Evaluation and validation of the clustering
The enrichment status of FAO in patients in Cluster 1 and Cluster 2 from the training dataset was assessed and calculated by the ssGSEA in seven FAO pathways. The heatmap of enrichment of FAO metabolism pathways showed that Cluster 1 has a rather higher FAO level, which had been in line with our preliminary results (Figure 1D). Additionally, to depict the expression profiles of key genes of FAO between Cluster 1 and Cluster 2, a boxplot was utilized to display the difference in ACADVL, CPT1A, ACADM, CPT2, and ACOX1, which indicated that the regularity genes were all highly expressed in Cluster 1 (Figure 1E).
GSEA was applied to screen the differences in enrichment pathways between the two clusters through the cell cycle, and classical carcinogenic signaling pathways in the MSigDB. We found that carcinogenic genes were enriched in different statuses between Cluster 1 and Cluster 2. The GSEA results suggested that Cluster 2 exhibited markedly higher transcriptional levels in the period of tumorigenesis, including CELL CYCLE, HIPPO, MAPK, NOTCH, PI3K-AKT, RAS, TGFB, and WNT signaling pathways (Figure S3).
In order to evaluate the stability of the results of our unsupervised consensus clustering, three datasets [GSE39582 (N=566), GSE17536 (N=177), and GSE72970 (N=124)] were collected from the GEO database as the external validation cohort after merging data and removing batch effect.
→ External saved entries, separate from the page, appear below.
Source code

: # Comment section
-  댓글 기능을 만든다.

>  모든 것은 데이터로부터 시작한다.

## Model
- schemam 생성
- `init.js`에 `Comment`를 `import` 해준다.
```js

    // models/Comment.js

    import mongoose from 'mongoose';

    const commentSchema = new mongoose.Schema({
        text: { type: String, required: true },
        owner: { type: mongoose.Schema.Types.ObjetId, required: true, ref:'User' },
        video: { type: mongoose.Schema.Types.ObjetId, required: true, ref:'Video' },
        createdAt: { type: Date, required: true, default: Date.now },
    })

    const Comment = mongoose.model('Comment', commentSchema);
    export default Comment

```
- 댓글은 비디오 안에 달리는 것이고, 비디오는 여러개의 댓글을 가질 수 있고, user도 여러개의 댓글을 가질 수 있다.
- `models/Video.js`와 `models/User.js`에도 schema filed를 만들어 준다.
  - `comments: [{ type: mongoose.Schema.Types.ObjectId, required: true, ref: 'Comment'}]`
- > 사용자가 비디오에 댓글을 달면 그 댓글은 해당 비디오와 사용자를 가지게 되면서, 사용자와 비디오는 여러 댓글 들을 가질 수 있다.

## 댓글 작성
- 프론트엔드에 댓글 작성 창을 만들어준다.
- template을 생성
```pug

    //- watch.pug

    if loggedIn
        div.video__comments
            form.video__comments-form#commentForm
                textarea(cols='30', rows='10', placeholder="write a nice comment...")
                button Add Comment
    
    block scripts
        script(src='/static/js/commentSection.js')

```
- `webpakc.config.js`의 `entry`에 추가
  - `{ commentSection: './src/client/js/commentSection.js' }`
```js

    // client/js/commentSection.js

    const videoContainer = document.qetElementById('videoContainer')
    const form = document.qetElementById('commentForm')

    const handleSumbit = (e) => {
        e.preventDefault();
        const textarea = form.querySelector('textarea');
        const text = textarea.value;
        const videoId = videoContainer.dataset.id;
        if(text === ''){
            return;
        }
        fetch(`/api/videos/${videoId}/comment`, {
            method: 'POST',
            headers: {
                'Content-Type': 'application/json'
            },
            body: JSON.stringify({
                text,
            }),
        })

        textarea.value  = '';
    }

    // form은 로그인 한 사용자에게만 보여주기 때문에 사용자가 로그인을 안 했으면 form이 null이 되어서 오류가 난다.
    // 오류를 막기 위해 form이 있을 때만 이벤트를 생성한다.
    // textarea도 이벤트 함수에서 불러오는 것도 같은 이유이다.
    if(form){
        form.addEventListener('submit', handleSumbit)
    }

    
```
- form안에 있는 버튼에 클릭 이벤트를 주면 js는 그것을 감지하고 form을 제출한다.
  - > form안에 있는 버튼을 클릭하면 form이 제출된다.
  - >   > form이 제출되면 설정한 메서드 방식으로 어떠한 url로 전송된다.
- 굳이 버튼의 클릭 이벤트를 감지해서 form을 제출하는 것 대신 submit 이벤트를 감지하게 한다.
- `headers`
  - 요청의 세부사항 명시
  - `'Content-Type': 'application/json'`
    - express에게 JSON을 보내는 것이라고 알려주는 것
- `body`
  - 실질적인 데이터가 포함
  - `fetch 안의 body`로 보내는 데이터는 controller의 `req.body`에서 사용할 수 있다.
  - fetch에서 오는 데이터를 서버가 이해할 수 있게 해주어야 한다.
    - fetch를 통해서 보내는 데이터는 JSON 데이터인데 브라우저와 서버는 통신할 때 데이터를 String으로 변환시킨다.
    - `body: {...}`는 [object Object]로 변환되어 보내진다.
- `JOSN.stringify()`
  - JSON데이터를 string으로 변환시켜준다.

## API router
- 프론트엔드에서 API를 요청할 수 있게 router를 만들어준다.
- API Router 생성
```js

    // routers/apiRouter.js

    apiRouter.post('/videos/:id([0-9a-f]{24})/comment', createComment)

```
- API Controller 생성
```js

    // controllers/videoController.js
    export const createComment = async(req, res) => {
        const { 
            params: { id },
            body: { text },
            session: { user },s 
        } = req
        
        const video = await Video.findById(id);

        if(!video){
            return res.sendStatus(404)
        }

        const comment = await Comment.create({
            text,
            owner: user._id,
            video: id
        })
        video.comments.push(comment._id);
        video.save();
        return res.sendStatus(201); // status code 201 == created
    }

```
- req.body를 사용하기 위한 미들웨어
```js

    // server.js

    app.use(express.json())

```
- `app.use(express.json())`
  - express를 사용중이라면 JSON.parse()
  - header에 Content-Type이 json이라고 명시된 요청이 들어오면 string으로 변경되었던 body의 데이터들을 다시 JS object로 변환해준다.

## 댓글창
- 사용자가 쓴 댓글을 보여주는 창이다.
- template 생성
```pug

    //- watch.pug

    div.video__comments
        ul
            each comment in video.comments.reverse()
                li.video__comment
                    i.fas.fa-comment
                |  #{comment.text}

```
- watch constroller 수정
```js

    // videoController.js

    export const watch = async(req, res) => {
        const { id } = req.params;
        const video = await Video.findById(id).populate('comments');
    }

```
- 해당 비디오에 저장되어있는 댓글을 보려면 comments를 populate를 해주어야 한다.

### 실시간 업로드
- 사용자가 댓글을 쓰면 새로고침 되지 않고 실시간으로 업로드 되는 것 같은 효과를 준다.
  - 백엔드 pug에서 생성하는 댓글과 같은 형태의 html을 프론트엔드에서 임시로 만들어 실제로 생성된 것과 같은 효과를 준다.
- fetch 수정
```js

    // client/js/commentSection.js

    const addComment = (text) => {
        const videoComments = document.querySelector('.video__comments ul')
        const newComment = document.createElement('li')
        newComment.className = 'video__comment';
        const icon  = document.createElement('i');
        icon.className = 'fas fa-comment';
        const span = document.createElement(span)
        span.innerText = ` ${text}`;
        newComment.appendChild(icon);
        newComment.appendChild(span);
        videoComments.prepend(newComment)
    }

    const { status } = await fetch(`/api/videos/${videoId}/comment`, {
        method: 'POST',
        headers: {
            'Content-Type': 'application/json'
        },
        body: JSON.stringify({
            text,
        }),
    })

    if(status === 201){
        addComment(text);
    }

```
Patients in the merged cohort were clearly categorized into two clusters. We used the heatmap to show that the seven FAO pathways were rather more highly expressed and enriched in Cluster 2 than those in Cluster 1, indicating possession of the preferable survival time (Figure 1F). In addition, the survival analysis presented statistical differences in survival outcomes based on the FAO scores, which was consistent with the results of TCGA cohort (Figure 1G).
Identification of expression profile of FAO at scRNA sequencing analysis
We then sought to determine whether the difference in FAO metabolism between the two clusters can be distinguished at the single-cell level. The single-cell resolution level assists in understanding the precise landscape of subclonal diversity. We selected ten CRC samples from GEO: GSE132465, a total of 22,793 cancer cells. We performed gene filtering, normalization, and dimensionality reduction and finally identified nine distinct clusters, including B cells, endothelial cells, epithelial cells, macrophage, monocyte, natural killer (NK) cell, pre-B cell CD34−, smooth muscle cells, and T cells (Figure 2A-2C). In order to evaluate the difference in FAO enrichment among cell clusters, we used a FAO 87-gene signature (FAO 87; see Methods section) and four common single-cell gene set scoring methods, and it was found that the gene set enrichment score of epithelial cells was significantly higher than that of other cell clusters (Figure 2D,2E and Figure S3). In order to further explore the difference in FAO metabolism in tumor epithelial cells, we extracted epithelial cells and classified to Cluster 0 (C0) and Cluster 1 (C1) (Figure 2F-2H). We found that the FAO 87-gene signature score of the epithelial subtype was higher in C0 than those of C1, while the classical carcinogenic pathway enrichment score and epithelial-mesenchymal transition (EMT) score (AddModule, AUC) were both lower in C0, suggesting that FAO gene enrichment may be associated with better prognosis (Figure 2I-2N), which was consistent with the results in TCGA that patients with lower expression of FAO might lead poor survival outcomes.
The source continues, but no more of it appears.